» ACTIVITY:
Work out how many lines in the entries below include the word "millones", and give only that figure.

Dataset entries:

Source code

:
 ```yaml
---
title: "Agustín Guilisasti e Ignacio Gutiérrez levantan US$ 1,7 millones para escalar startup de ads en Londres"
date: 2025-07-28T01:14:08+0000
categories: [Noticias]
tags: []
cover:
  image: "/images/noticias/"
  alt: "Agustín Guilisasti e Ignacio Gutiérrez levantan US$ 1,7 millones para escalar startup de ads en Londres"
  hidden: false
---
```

---

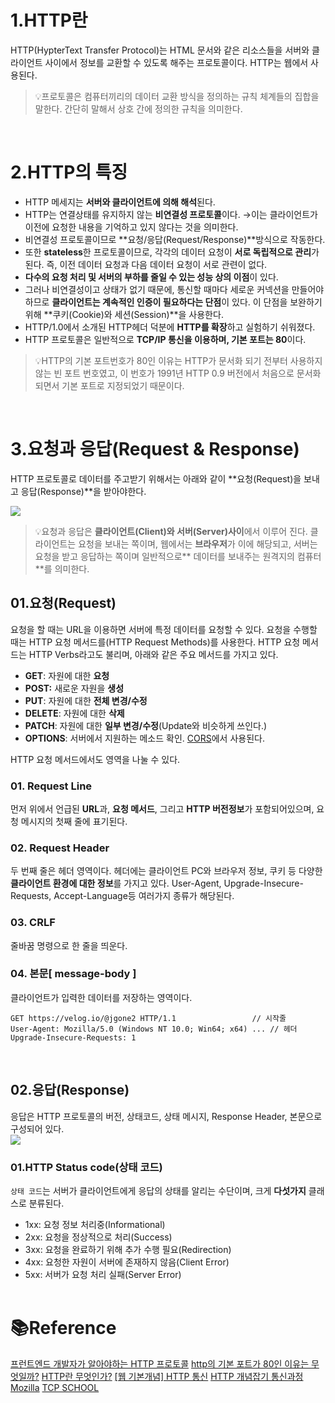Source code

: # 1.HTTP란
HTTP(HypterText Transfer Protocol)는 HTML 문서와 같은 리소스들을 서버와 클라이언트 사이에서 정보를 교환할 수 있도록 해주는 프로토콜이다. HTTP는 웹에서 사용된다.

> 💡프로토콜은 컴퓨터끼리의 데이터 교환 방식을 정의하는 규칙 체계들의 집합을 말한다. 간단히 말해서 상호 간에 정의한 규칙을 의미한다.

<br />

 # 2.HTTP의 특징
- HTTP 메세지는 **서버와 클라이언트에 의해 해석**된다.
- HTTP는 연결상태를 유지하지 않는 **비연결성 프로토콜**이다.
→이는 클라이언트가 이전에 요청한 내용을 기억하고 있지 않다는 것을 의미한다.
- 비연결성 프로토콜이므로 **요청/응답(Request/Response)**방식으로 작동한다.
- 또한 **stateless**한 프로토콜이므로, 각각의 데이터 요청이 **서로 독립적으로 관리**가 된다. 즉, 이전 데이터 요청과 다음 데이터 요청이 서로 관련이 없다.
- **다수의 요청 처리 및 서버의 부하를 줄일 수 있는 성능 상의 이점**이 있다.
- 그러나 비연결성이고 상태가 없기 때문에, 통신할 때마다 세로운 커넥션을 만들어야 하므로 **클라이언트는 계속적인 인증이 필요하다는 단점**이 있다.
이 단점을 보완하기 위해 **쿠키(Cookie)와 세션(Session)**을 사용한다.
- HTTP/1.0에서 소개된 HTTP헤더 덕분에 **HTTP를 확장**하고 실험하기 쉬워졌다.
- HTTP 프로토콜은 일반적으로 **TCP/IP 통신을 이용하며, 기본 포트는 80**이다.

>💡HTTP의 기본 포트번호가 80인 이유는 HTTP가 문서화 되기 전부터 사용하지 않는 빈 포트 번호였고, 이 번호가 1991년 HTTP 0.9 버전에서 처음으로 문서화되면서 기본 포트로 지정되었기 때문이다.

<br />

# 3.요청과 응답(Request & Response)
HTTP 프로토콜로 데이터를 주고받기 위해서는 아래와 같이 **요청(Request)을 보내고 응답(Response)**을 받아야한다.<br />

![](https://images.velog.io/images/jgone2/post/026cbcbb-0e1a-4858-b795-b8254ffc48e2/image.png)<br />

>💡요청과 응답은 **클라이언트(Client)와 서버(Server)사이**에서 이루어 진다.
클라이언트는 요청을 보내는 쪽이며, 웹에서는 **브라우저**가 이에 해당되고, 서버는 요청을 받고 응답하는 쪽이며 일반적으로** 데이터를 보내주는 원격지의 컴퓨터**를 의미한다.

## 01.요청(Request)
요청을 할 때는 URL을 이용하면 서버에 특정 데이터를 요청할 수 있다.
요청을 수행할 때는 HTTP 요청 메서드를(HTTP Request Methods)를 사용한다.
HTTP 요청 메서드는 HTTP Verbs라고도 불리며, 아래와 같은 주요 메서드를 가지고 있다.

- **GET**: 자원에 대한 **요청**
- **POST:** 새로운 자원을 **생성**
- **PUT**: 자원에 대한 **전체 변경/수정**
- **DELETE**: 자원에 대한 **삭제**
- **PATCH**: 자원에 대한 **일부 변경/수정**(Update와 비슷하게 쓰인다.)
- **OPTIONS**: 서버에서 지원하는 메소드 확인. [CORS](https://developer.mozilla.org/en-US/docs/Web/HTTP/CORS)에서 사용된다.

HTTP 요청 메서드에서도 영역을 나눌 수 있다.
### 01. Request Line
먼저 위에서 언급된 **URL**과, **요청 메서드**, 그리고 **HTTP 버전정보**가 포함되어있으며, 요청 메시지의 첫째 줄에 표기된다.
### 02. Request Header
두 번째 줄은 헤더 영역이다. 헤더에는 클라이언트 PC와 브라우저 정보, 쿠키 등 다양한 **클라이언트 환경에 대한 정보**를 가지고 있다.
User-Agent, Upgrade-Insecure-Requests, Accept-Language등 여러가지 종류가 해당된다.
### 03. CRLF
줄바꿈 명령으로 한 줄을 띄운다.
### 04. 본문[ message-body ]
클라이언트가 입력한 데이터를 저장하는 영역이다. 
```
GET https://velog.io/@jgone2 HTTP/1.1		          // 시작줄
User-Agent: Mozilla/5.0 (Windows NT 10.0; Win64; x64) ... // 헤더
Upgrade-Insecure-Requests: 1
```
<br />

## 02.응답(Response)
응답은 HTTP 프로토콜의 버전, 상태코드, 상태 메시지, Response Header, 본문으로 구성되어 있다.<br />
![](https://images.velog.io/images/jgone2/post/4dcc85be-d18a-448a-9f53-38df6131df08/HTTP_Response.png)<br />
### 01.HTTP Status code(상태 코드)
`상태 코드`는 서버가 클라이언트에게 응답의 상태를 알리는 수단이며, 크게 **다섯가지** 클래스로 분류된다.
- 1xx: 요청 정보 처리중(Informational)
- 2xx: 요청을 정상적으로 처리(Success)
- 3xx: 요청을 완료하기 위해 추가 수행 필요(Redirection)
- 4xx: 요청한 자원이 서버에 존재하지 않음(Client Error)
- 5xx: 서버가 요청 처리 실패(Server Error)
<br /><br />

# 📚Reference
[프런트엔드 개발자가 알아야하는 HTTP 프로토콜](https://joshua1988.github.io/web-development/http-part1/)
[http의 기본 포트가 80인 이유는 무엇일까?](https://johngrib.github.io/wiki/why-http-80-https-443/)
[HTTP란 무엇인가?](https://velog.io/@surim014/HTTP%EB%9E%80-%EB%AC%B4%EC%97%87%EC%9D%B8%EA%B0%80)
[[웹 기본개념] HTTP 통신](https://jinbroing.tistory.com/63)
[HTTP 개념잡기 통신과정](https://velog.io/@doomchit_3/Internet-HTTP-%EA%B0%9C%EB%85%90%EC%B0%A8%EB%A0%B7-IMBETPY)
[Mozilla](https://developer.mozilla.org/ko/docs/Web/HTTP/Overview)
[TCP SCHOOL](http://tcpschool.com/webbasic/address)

» RESULT BELOW:
2